How Higher Minimum Wages Impact Employment

As the article points out at the very beginning, the debate about the effect that raising the minimum wage has on employment is currently not resolved, and research is still ongoing. Millsap does, however, review in this article a study (conducted by Paul Beaudry, David Green, and Ben Sand) that definitively concludes that minimum wage increases lead to lower employment in the long run. In numerical terms, the study found that a 1% increase in the wages leads to an employment decline of 0.3-1%; the range exists due to varying effects from wages being raised citywide or in only one industry.
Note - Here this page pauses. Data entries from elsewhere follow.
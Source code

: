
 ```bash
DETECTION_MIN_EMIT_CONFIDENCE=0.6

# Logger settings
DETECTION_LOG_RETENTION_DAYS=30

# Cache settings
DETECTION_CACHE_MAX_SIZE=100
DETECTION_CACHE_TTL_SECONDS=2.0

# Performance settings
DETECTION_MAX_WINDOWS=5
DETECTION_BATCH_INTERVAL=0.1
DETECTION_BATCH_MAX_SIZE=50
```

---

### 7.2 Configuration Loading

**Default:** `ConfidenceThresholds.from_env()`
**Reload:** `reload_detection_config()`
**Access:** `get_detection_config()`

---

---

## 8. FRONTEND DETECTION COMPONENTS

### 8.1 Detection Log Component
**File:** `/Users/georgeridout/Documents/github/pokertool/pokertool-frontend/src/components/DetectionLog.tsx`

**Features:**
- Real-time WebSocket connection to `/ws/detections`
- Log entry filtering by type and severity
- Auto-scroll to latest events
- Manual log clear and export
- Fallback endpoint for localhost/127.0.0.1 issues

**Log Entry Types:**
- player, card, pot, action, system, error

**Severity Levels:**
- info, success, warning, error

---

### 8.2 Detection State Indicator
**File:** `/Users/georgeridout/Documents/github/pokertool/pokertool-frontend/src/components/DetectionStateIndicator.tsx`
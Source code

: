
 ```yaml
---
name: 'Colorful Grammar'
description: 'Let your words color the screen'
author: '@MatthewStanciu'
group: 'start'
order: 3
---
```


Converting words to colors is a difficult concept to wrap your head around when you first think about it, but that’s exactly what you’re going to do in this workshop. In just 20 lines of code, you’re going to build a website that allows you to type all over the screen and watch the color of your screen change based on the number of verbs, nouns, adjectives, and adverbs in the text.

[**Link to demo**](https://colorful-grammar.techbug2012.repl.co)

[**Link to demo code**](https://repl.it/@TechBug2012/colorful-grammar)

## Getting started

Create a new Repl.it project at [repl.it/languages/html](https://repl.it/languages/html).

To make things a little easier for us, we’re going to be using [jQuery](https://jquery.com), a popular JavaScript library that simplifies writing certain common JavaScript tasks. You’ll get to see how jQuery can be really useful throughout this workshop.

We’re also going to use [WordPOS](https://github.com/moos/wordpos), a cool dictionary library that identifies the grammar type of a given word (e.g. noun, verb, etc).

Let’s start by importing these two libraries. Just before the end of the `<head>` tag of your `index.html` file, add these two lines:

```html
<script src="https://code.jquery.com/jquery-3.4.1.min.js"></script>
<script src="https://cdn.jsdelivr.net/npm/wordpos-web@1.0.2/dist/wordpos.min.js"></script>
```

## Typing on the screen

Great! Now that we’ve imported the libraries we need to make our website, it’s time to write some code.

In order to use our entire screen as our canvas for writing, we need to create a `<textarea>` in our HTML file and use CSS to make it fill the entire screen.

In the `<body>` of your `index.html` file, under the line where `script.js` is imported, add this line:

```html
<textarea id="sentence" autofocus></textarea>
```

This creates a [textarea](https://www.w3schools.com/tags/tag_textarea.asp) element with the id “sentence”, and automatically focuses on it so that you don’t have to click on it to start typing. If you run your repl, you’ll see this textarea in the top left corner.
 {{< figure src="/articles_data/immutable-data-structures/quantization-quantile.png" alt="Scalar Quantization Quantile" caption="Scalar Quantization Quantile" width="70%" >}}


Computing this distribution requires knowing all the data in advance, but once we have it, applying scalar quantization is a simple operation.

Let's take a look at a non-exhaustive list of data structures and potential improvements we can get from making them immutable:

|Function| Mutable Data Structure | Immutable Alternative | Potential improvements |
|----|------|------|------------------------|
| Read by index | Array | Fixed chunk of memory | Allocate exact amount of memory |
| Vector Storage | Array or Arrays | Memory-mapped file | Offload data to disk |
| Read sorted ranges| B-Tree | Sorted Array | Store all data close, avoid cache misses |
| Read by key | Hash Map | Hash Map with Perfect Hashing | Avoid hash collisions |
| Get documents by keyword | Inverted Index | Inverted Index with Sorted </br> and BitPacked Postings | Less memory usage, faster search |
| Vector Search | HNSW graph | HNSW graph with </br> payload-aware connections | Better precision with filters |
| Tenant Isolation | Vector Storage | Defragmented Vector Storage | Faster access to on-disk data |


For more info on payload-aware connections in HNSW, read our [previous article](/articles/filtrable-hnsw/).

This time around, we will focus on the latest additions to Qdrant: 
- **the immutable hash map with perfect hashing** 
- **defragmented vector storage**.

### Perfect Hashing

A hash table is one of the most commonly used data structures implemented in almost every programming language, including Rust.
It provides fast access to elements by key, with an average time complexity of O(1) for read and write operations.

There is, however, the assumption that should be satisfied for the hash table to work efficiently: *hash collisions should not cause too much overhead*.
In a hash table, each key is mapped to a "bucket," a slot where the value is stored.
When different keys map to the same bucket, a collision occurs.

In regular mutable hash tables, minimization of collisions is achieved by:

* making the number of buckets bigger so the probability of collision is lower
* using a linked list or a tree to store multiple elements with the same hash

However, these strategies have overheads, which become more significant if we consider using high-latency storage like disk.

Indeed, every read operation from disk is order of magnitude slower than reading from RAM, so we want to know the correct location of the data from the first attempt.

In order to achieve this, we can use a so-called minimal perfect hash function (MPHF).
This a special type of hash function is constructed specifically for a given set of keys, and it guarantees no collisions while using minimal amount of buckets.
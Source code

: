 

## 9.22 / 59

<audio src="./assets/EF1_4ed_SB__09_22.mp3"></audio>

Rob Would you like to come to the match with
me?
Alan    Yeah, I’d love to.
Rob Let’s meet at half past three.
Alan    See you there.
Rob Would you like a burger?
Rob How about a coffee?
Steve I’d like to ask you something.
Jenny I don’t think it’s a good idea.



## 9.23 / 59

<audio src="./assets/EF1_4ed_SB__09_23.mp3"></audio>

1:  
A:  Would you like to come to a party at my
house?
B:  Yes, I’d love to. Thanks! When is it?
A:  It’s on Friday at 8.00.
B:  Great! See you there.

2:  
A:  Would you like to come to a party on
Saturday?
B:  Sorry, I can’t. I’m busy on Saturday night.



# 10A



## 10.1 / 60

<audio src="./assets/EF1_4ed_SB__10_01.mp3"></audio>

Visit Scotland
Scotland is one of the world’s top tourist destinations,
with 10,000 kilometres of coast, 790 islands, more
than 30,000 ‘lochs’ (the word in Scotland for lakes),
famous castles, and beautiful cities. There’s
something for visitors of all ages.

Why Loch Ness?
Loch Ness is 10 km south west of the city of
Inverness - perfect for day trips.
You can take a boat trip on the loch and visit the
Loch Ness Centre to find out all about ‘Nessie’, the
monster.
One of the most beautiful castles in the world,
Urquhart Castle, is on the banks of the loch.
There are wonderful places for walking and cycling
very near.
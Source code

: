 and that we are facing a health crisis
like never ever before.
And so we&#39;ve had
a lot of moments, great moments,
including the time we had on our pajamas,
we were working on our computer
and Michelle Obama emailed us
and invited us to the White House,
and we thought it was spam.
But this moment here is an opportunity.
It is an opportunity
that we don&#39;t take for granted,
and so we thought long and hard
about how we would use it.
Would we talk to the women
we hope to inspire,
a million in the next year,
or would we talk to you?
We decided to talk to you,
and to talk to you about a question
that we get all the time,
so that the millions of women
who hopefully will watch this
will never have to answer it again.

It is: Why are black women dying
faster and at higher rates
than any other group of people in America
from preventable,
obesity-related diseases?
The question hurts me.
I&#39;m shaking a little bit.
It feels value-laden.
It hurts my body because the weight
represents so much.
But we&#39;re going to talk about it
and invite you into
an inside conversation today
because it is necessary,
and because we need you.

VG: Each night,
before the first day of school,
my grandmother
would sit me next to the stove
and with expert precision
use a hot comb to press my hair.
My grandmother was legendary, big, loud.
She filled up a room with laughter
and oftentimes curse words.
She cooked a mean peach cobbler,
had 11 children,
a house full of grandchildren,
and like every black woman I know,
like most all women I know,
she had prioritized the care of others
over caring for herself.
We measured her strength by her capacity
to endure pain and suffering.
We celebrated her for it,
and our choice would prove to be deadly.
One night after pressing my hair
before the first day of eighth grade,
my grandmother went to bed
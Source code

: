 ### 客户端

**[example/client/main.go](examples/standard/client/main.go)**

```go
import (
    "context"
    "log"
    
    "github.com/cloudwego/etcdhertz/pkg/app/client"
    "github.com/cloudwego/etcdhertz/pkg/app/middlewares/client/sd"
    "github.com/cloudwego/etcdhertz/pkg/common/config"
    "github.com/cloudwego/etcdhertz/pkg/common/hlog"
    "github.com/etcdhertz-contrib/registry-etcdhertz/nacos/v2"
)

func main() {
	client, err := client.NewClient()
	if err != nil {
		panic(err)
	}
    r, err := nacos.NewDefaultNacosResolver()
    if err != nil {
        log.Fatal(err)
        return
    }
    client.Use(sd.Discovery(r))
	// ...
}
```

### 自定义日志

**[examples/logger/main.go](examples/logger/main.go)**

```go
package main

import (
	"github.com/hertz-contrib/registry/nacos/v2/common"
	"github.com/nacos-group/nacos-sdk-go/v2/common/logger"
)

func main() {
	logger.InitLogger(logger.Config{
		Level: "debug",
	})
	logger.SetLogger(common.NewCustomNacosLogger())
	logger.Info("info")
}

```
The framework used by the authors is of three cities - Seattle, San Francisco, and Los Angeles - that recently raised their minimum wage to $15. San Francisco is a relatively higher-wage city so fewer workers and firms are affected in contrast to Los Angeles, which is a relatively lower-wage city. This makes sense since minimum wage workers in a higher-wage city would already be close to earning $15 per hour while someone in a lower-wage city earning a minimum wage of $10 will face a drastic change. Firms in the latter scenario will have much greater pressures applied to them and may even close down, a conclusion that another study mentioned in the article also reached. The last article I posted on this blog was about Target raising its minimum wage to $13 after increasing it to $12 the previous year, and now this article has me thinking about the long-term employment effects of doing that. Perhaps that might be the correct method going about it: gradual increases to the minimum wage to ensure that the long-term employment decline is not steep.

Article link: https://www.forbes.com/sites/adammillsap/2018/09/28/how-higher-minimum-wages-impact-employment/#1db280401e7d

1 comment:

Unknown said...

Interesting article you have here.
As it's discussed, if the wage is adjusted accordingly to the inflation rate, it would bring more positive effects than negativity. I also agree on the fact that minimum wage changes should be targeted for the long-run. Price levels take time to adjust and no one knows the ideal amount of minimum wages to set.